Lean has hit the mainstream — sort of.
In a report issued earlier this year, Boston-based technology consultancy AberdeenGroup wrote that fewer than one in five manufacturing enterprises (18 percent) have fully embraced and implemented Lean Manufacturing principles. Nevertheless, 90 percent of the manufacturing executives surveyed said that their enterprises are committed to Lean and pursuing the well-documented benefits that Lean can yield, according to "The Lean Benchmark Report."
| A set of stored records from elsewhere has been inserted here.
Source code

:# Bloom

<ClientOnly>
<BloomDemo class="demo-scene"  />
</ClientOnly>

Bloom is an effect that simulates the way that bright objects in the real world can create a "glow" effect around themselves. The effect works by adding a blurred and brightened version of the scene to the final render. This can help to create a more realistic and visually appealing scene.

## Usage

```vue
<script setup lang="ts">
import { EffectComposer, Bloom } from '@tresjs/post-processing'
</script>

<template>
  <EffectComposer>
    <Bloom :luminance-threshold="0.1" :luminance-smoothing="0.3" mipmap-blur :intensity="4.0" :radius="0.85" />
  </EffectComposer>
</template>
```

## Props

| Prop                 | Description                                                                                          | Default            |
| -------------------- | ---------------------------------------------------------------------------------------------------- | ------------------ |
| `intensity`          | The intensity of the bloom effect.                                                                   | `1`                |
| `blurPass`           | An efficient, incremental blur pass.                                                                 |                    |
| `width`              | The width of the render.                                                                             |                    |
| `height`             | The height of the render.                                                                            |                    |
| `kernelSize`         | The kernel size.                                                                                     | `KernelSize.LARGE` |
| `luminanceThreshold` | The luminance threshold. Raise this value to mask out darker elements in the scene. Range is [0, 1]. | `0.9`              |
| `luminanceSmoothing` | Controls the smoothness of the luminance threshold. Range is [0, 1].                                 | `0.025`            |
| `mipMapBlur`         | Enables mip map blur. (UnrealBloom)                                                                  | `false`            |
But with Lean becoming widely accepted — if not yet widely adopted — in both discrete and process industries, the question arises, "Is Lean Manufacturing good enough anymore?" If your competitors are all reading the same business books and attending the same conference sessions explaining how to do Lean on the plant floor, will just doing Lean within the "four walls" of your enterprise still give you a competitive advantage? Or is it merely the cost of entry into the market these days?
The time is right, it seems, to take Lean outside your company. It's time for Lean Supply Chain.
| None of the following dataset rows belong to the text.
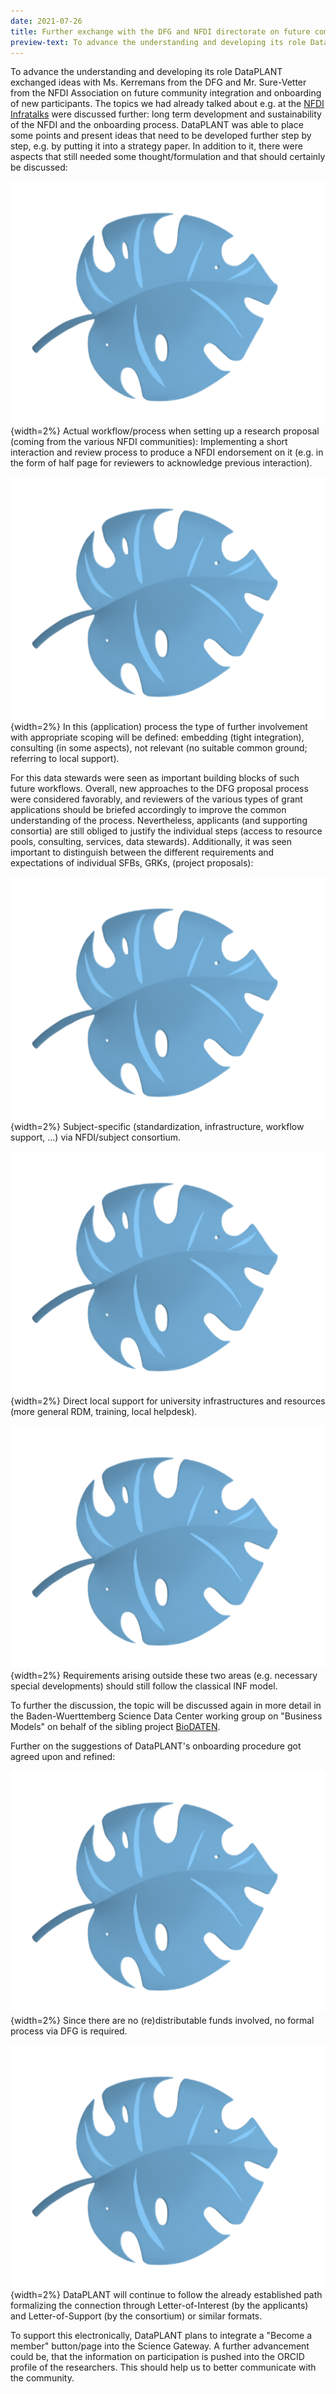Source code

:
 ```yaml
---
date: 2021-07-26
title: Further exchange with the DFG and NFDI directorate on future community integration and onboarding
preview-text: To advance the understanding and developing its role DataPLANT exchanged ideas with Ms. Kerremans from the DFG and Mr. Sure-Vetter from the NFDI Association on future community integration and onboarding of new participants. The topics we had already talked about e.g. at the NFDI Infratalks were discussed further....
---
```


To advance the understanding and developing its role DataPLANT exchanged ideas with Ms. Kerremans from the DFG and Mr. Sure-Vetter from the NFDI Association on future community integration and onboarding of new participants. The topics we had already talked about e.g. at the [NFDI Infratalks](https://www.youtube.com/watch?v=VTGhtQmn2p4 "NFDI-Infratalk - Gedanken zu Community-Durchdringung und Nachhaltigkeit") were discussed further: long term development and sustainability of the NFDI and the onboarding process. DataPLANT was able to place some points and present ideas that need to be developed further step by step, e.g. by putting it into a strategy paper. In addition to it, there were aspects that still needed some thought/formulation and that should certainly be discussed:

![Blattblau](../../images/Emojis/Blattblau.svg){width=2%} Actual workflow/process when setting up a research proposal (coming from the various NFDI communities): Implementing a short interaction and review process to produce a NFDI endorsement on it (e.g. in the form of half page for reviewers to acknowledge previous interaction).

![Blattblau](../../images/Emojis/Blattblau.svg){width=2%} In this (application) process the type of further involvement with appropriate scoping will be defined: embedding (tight integration), consulting (in some aspects), not relevant (no suitable common ground; referring to local support).

For this data stewards were seen as important building blocks of such future workflows. Overall, new approaches to the DFG proposal process were considered favorably, and reviewers of the various types of grant applications should be briefed accordingly to improve the common understanding of the process. Nevertheless, applicants (and supporting consortia) are still obliged to justify the individual steps (access to resource pools, consulting, services, data stewards). Additionally, it was seen important to distinguish between the different requirements and expectations of individual SFBs, GRKs, (project proposals):

![Blattblau](../../images/Emojis/Blattblau.svg){width=2%}  Subject-specific (standardization, infrastructure, workflow support, ...) via NFDI/subject consortium.

![Blattblau](../../images/Emojis/Blattblau.svg){width=2%} Direct local support for university infrastructures and resources (more general RDM, training, local helpdesk).

![Blattblau](../../images/Emojis/Blattblau.svg){width=2%} Requirements arising outside these two areas (e.g. necessary special developments) should still follow the classical INF model.

To further the discussion, the topic will be discussed again in more detail in the Baden-Wuerttemberg Science Data Center working group on "Business Models" on behalf of the sibling project [BioDATEN](https://portal.biodaten.info/).

Further on the suggestions of DataPLANT's onboarding procedure got agreed upon and refined:

![Blattblau](../../images/Emojis/Blattblau.svg){width=2%} Since there are no (re)distributable funds involved, no formal process via DFG is required.

![Blattblau](../../images/Emojis/Blattblau.svg){width=2%} DataPLANT will continue to follow the already established path formalizing the connection through Letter-of-Interest (by the applicants) and Letter-of-Support (by the consortium) or similar formats.

To support this electronically, DataPLANT plans to integrate a "Become a member" button/page into the Science Gateway. A further advancement could be, that the information on participation is pushed into the ORCID profile of the researchers. This should help us to better communicate with the community.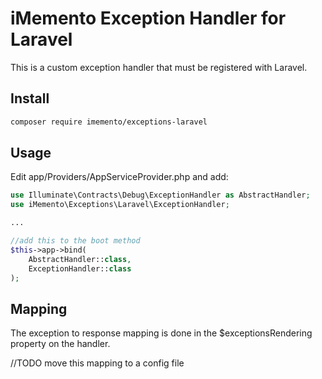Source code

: # iMemento Exception Handler for Laravel

This is a custom exception handler that must be registered with Laravel.

## Install
```bash
composer require imemento/exceptions-laravel
```

## Usage
Edit app/Providers/AppServiceProvider.php and add:
```php
use Illuminate\Contracts\Debug\ExceptionHandler as AbstractHandler;
use iMemento\Exceptions\Laravel\ExceptionHandler;

...

//add this to the boot method
$this->app->bind(
	AbstractHandler::class,
	ExceptionHandler::class
);
```

## Mapping
The exception to response mapping is done in the $exceptionsRendering property on the handler.

//TODO move this mapping to a config file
Necessary, But Not Sufficient
Of course, Lean Manufacturing has continued to prove its value over the years. For example, a study released in April by Manufacturing Insights, an advisory firm headquartered in Framingham, Mass., showed that companies with high levels of maturity in their Lean initiatives (as well as their Six Sigma programs) are achieving significant benefits and competitive advantage. "Lean companies are growing revenue more rapidly, at higher profit margins and with more productive asset usage," write Bob Parker and Jay Holman, authors of the report, "Lean Six Sigma, 1Q06 Update: Lean Continues to Show High Performance."
The Manufacturing Insights report included a case study that showed how DuPont was combining Lean with Six Sigma and the Supply Chain Council's Supply Chain Operating Reference (SCOR) model to sustain momentum in its productivity improvement. In fact, Lean has always been about the supply chain to some extent. In the 1980s, when the U.S. automotive sector began implementing just-in-time production based on Lean principles derived from the Toyota Production System, a major focus was "pulling" parts and assemblies onto the production line just at the moment they were needed. Building a smooth flow of material along a streamlined value chain to eliminate waste necessarily involved suppliers, who were expected to support the OEMs' Kanban replenishment initiatives.
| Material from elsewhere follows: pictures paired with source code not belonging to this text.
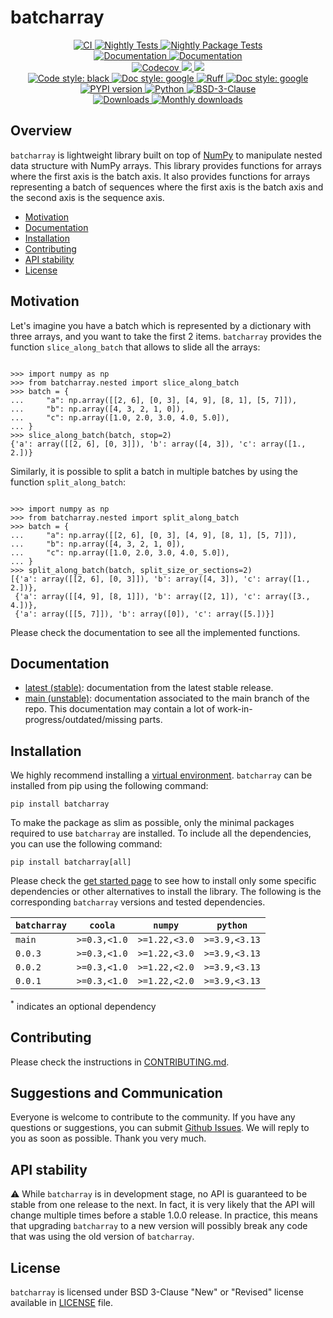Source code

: # batcharray

<p align="center">
    <a href="https://github.com/durandtibo/batcharray/actions">
        <img alt="CI" src="https://github.com/durandtibo/batcharray/workflows/CI/badge.svg">
    </a>
    <a href="https://github.com/durandtibo/batcharray/actions">
        <img alt="Nightly Tests" src="https://github.com/durandtibo/batcharray/workflows/Nightly%20Tests/badge.svg">
    </a>
    <a href="https://github.com/durandtibo/batcharray/actions">
        <img alt="Nightly Package Tests" src="https://github.com/durandtibo/batcharray/workflows/Nightly%20Package%20Tests/badge.svg">
    </a>
    <br/>
    <a href="https://durandtibo.github.io/batcharray/">
        <img alt="Documentation" src="https://github.com/durandtibo/batcharray/workflows/Documentation%20(stable)/badge.svg">
    </a>
    <a href="https://durandtibo.github.io/batcharray/">
        <img alt="Documentation" src="https://github.com/durandtibo/batcharray/workflows/Documentation%20(unstable)/badge.svg">
    </a>
    <br/>
    <a href="https://codecov.io/gh/durandtibo/batcharray">
        <img alt="Codecov" src="https://codecov.io/gh/durandtibo/batcharray/branch/main/graph/badge.svg">
    </a>
    <a href="https://codeclimate.com/github/durandtibo/batcharray/maintainability">
        <img src="https://api.codeclimate.com/v1/badges/9907f3838df3b9a1cba8/maintainability" />
    </a>
    <a href="https://codeclimate.com/github/durandtibo/batcharray/test_coverage">
        <img src="https://api.codeclimate.com/v1/badges/9907f3838df3b9a1cba8/test_coverage" />
    </a>
    <br/>
    <a href="https://github.com/psf/black">
        <img  alt="Code style: black" src="https://img.shields.io/badge/code%20style-black-000000.svg">
    </a>
    <a href="https://google.github.io/styleguide/pyguide.html#s3.8-comments-and-docstrings">
        <img  alt="Doc style: google" src="https://img.shields.io/badge/%20style-google-3666d6.svg">
    </a>
    <a href="https://github.com/astral-sh/ruff">
        <img src="https://img.shields.io/endpoint?url=https://raw.githubusercontent.com/astral-sh/ruff/main/assets/badge/v2.json" alt="Ruff" style="max-width:100%;">
    </a>
    <a href="https://github.com/guilatrova/tryceratops">
        <img  alt="Doc style: google" src="https://img.shields.io/badge/try%2Fexcept%20style-tryceratops%20%F0%9F%A6%96%E2%9C%A8-black">
    </a>
    <br/>
    <a href="https://pypi.org/project/batcharray/">
        <img alt="PYPI version" src="https://img.shields.io/pypi/v/batcharray">
    </a>
    <a href="https://pypi.org/project/batcharray/">
        <img alt="Python" src="https://img.shields.io/pypi/pyversions/batcharray.svg">
    </a>
    <a href="https://opensource.org/licenses/BSD-3-Clause">
        <img alt="BSD-3-Clause" src="https://img.shields.io/pypi/l/batcharray">
    </a>
    <br/>
    <a href="https://pepy.tech/project/batcharray">
        <img  alt="Downloads" src="https://static.pepy.tech/badge/batcharray">
    </a>
    <a href="https://pepy.tech/project/batcharray">
        <img  alt="Monthly downloads" src="https://static.pepy.tech/badge/batcharray/month">
    </a>
    <br/>
</p>

## Overview

`batcharray` is lightweight library built on top of [NumPy](https://numpy.org/doc/stable/index.html)
to manipulate nested data structure with NumPy arrays.
This library provides functions for arrays where the first axis is the batch axis.
It also provides functions for arrays representing a batch of sequences where the first axis
is the batch axis and the second axis is the sequence axis.

- [Motivation](#motivation)
- [Documentation](https://durandtibo.github.io/batcharray/)
- [Installation](#installation)
- [Contributing](#contributing)
- [API stability](#api-stability)
- [License](#license)

## Motivation

Let's imagine you have a batch which is represented by a dictionary with three arrays, and you want
to take the first 2 items.
`batcharray` provides the function `slice_along_batch` that allows to slide all the arrays:

```pycon

>>> import numpy as np
>>> from batcharray.nested import slice_along_batch
>>> batch = {
...     "a": np.array([[2, 6], [0, 3], [4, 9], [8, 1], [5, 7]]),
...     "b": np.array([4, 3, 2, 1, 0]),
...     "c": np.array([1.0, 2.0, 3.0, 4.0, 5.0]),
... }
>>> slice_along_batch(batch, stop=2)
{'a': array([[2, 6], [0, 3]]), 'b': array([4, 3]), 'c': array([1., 2.])}

```

Similarly, it is possible to split a batch in multiple batches by using the
function `split_along_batch`:

```pycon

>>> import numpy as np
>>> from batcharray.nested import split_along_batch
>>> batch = {
...     "a": np.array([[2, 6], [0, 3], [4, 9], [8, 1], [5, 7]]),
...     "b": np.array([4, 3, 2, 1, 0]),
...     "c": np.array([1.0, 2.0, 3.0, 4.0, 5.0]),
... }
>>> split_along_batch(batch, split_size_or_sections=2)
[{'a': array([[2, 6], [0, 3]]), 'b': array([4, 3]), 'c': array([1., 2.])},
 {'a': array([[4, 9], [8, 1]]), 'b': array([2, 1]), 'c': array([3., 4.])},
 {'a': array([[5, 7]]), 'b': array([0]), 'c': array([5.])}]

```

Please check the documentation to see all the implemented functions.

## Documentation

- [latest (stable)](https://durandtibo.github.io/batcharray/): documentation from the latest stable
  release.
- [main (unstable)](https://durandtibo.github.io/batcharray/main/): documentation associated to the
  main branch of the repo. This documentation may contain a lot of work-in-progress/outdated/missing
  parts.

## Installation

We highly recommend installing
a [virtual environment](https://packaging.python.org/guides/installing-using-pip-and-virtual-environments/).
`batcharray` can be installed from pip using the following command:

```shell
pip install batcharray
```

To make the package as slim as possible, only the minimal packages required to use `batcharray` are
installed.
To include all the dependencies, you can use the following command:

```shell
pip install batcharray[all]
```

Please check the [get started page](https://durandtibo.github.io/batcharray/get_started) to see how
to install only some specific dependencies or other alternatives to install the library.
The following is the corresponding `batcharray` versions and tested dependencies.

| `batcharray` | `coola`      | `numpy`       | `python`      |
|--------------|--------------|---------------|---------------|
| `main`       | `>=0.3,<1.0` | `>=1.22,<3.0` | `>=3.9,<3.13` |
| `0.0.3`      | `>=0.3,<1.0` | `>=1.22,<3.0` | `>=3.9,<3.13` |
| `0.0.2`      | `>=0.3,<1.0` | `>=1.22,<2.0` | `>=3.9,<3.13` |
| `0.0.1`      | `>=0.3,<1.0` | `>=1.22,<2.0` | `>=3.9,<3.13` |

<sup>*</sup> indicates an optional dependency

## Contributing

Please check the instructions in [CONTRIBUTING.md](.github/CONTRIBUTING.md).

## Suggestions and Communication

Everyone is welcome to contribute to the community.
If you have any questions or suggestions, you can
submit [Github Issues](https://github.com/durandtibo/batcharray/issues).
We will reply to you as soon as possible. Thank you very much.

## API stability

:warning: While `batcharray` is in development stage, no API is guaranteed to be stable from one
release to the next.
In fact, it is very likely that the API will change multiple times before a stable 1.0.0 release.
In practice, this means that upgrading `batcharray` to a new version will possibly break any code
that was using the old version of `batcharray`.

## License

`batcharray` is licensed under BSD 3-Clause "New" or "Revised" license available
in [LICENSE](LICENSE) file.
But the focus in the automotive industry's Lean initiatives remained on optimizing within the OEM's plant. Stephanie Miles, who is vice president for commercial services at global trade management solutions provider Management Dynamics (East Rutherford, N.J.), offers a simple explanation for why this kind of internally focused Lean is necessary but no longer sufficient to compete in today's "supply chain vs. supply chain" market. "Lean can help you optimize and save five minutes out of the manufacturing process, but if it gets lost in the supply chain, you might lose five days in the delivery cycle time," says Miles. In other words, all the Lean Manufacturing in the world won't save you if you don't have your value chain in order downstream to your customer and back upstream from your suppliers. If your suppliers are holding excess inventory on a just-in-case basis to ensure that they can meet your just-in-time mandate, the cost of holding that inventory ultimately is going to get factored into the total supply chain cost for the finished product.
What Is Lean Supply Chain?
One of the challenges in discussing Lean Supply Chain is coming to an understanding of what exactly that phrase means. The problem is that while Lean Manufacturing has been fairly well defined as a strategy for eliminating waste through continuous improvement programs, Lean Supply Chain still means different things to different people, depending on their rank and role in the supply chain, according to Gary Latham, an APICS-certified, 20-year veteran of the automotive and transportation industries. Latham currently is director of industry marketing in the Automotive Group at WhereNet (Madison Heights, Mich.), a provider of radio frequency identification (RFID) and real-time location systems for tracking and tracing assets in the supply chain.